O barranco de Biniaraix, em Maiorca, ascende desde o vale de Sóller e proporciona um íngreme acesso à serra de Tramuntana, a cordilheira que se estende por todo o limite norte da ilha e atinge os 1445 metros de altitude no seu ponto culminante. Nos primeiros 400 metros da subida, e com excepção de alguns pontos de passagem mais estreitos, as encostas que ladeiam o barranco estão talhadas em socalcos ainda mais vertiginosos que os do Douro. Só que, em vez de vinhas, os patamares estão ocupados por olivais; e, em vez do avermelhado do xisto, os muros exibem a brancura do calcário de que a ilha é feita. A olhos portugueses parece uma paisagem híbrida, um cenário duriense feito de materiais arrancados ao maciço calcário estremenho. É bem apropriado que alguma da vida vegetal refugiada nesses muros seja também ela de origem híbrida.

Asplenium majoricum Litard.


Inicialmente descrito em 1911 pelo francês René Verriet de Litardière (1888–1957) com base em exemplares colhidos nos muros da cidade de Sóller, o Asplenium majoricum foi tido, durante muito anos, como endémico da ilha de Maiorca — ou até endémico do município de Sóller. É que esse feto não frequenta altitudes elevadas e a sua área de distribuição na ilha é bastante restrita. Contudo, sabe-se hoje que o mesmo feto ocorre na Espanha continental, tanto em Valência como no sul da Catalunha, embora se suspeite, pelo estudo de marcadores genéticos, que as duas linhagens da espécie, a peninsular e a maiorquina, tenham surgido de forma independente. De facto, o Asplenium majoricum é um tetraplóide que resultou, por hibridação e duplicação do genoma, do cruzamento de dois fetos diplóides, ambos de apetências calcícolas, o Asplenium fontanum e uma forma ancestral do Asplenium petrarchae. Não é impossível que idêntico cruzamento de espécies, seguido de igual duplicação do genoma, se tenha dado em dois locais distintos: um caso desse tipo foi reportado na Escócia, há 11 anos, com a Erythranthe peregrina (= Mimulus peregrinus), produto da hibridação, ocorrida em pelo menos duas localidades bem afastadas uma da outra, de duas espécies exóticas naturalizadas, uma norte-americana e outra sul-americana.

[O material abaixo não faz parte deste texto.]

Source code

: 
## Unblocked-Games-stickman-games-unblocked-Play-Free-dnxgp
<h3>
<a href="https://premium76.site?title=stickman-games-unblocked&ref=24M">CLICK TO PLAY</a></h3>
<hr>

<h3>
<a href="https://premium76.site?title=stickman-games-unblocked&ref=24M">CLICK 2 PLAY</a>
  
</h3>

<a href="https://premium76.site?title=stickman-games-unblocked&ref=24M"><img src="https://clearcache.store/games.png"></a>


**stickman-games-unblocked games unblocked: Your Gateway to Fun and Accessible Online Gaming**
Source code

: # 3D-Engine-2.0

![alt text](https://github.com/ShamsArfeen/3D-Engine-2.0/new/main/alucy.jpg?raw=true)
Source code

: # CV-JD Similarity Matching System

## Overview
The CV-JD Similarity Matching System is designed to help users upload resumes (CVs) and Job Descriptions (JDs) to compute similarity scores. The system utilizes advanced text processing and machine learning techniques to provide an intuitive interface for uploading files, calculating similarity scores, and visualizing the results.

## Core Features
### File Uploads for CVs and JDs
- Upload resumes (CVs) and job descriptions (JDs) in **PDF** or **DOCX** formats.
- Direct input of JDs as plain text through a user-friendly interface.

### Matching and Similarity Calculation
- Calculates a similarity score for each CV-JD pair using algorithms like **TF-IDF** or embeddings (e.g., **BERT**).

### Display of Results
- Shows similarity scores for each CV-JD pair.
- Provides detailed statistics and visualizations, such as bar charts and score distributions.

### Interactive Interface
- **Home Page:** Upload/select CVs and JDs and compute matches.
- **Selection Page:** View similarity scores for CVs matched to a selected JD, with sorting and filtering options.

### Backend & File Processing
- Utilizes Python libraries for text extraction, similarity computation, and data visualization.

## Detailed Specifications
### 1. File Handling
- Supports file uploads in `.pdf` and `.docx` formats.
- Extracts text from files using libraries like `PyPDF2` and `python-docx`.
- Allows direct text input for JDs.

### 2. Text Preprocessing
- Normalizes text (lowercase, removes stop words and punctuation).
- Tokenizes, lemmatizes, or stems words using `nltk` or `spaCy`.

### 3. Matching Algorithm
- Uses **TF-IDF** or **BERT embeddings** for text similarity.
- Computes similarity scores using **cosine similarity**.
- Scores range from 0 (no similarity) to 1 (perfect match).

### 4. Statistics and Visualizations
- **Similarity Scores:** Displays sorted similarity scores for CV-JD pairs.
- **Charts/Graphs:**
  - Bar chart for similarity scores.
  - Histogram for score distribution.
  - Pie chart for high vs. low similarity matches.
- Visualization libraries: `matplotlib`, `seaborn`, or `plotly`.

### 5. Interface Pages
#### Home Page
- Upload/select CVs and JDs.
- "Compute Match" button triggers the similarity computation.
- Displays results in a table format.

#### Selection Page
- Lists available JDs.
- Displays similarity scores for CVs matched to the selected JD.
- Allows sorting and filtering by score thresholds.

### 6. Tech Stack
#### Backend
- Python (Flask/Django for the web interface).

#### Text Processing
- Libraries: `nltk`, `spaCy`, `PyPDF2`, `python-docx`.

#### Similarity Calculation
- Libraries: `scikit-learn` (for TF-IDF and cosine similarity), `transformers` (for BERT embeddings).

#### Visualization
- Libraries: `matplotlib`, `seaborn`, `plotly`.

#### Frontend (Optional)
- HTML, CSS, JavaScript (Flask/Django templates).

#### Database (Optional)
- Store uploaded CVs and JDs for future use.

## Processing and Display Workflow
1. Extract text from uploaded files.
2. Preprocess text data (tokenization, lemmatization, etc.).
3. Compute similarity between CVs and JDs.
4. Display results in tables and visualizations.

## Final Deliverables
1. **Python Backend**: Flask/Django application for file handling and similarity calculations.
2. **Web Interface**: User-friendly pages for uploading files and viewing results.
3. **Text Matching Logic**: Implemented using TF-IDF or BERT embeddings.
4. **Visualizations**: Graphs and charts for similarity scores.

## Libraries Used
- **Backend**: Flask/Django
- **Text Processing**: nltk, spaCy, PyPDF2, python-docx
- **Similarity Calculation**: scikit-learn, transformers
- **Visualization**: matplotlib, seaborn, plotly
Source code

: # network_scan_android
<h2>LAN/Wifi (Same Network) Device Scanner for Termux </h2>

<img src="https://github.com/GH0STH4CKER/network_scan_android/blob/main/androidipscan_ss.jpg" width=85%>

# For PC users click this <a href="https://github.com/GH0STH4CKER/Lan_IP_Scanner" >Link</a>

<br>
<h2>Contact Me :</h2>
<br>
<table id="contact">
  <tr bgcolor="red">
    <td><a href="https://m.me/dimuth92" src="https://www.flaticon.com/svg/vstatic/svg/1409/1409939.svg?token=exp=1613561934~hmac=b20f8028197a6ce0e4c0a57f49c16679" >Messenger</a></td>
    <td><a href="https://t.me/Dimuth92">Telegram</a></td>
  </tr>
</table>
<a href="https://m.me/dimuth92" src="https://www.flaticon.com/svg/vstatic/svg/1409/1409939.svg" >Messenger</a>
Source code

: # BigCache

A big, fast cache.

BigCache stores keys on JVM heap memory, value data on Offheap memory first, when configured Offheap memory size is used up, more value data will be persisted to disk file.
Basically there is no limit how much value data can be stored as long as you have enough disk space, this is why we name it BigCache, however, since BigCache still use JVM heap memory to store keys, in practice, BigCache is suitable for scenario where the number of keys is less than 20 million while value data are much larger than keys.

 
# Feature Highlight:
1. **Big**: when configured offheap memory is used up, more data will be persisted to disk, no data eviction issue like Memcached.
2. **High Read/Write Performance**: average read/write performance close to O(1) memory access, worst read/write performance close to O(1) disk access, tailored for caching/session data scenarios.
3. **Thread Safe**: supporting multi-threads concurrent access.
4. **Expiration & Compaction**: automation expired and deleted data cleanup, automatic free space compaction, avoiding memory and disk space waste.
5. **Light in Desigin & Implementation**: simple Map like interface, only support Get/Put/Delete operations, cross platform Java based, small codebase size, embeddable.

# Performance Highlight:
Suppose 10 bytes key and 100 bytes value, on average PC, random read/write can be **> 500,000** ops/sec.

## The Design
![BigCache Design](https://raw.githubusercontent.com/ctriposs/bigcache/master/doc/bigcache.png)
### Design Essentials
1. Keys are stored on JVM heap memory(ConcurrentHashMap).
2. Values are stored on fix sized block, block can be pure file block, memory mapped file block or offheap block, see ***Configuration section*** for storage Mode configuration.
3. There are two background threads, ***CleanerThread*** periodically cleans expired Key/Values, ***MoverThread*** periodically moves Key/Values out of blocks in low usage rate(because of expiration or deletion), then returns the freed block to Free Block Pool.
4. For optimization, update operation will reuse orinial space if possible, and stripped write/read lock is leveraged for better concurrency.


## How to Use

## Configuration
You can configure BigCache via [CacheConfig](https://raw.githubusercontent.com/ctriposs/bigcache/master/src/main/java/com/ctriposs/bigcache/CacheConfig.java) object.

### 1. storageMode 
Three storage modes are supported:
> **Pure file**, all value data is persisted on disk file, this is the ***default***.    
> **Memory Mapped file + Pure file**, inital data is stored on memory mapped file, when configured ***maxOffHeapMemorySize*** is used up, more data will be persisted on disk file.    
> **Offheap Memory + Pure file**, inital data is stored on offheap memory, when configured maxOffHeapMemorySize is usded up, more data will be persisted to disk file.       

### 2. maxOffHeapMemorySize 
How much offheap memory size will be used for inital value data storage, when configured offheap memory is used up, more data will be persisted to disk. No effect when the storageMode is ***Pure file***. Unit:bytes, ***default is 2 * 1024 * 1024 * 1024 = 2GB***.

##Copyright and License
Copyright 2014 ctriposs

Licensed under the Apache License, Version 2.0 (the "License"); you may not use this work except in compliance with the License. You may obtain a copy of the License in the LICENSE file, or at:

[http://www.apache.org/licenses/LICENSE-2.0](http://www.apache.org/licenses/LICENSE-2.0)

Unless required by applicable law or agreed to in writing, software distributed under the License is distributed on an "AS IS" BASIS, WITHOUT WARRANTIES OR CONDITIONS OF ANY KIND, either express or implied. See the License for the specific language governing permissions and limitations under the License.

Com folhas curtas, de 6 a 12 cm de comprimento, o Asplenium majoricum combina o porte miniatural do A. petrarchae com o carácter glabro e o desenho das frondes do A. fontanum. Ter optado pelo tamanho do mais humilde dos seus progenitores valeu-lhe a sobrevivência numa ilha em que as cabras assilvestradas vêm provocando grande destruição da flora espontânea. Encolhido nas fendas dos muros, sem deixar sobressair a ponta de uma folha, não há cabra que lhe ferre o dente. O A. fontanum, com frondes que ultrapassam os 20 cm, pagou cara a imprudência de se mostrar a descoberto: os últimos exemplares conhecidos na ilha foram, há poucos anos, protegidos com redes para não serem devorados por cabras (história completa aqui).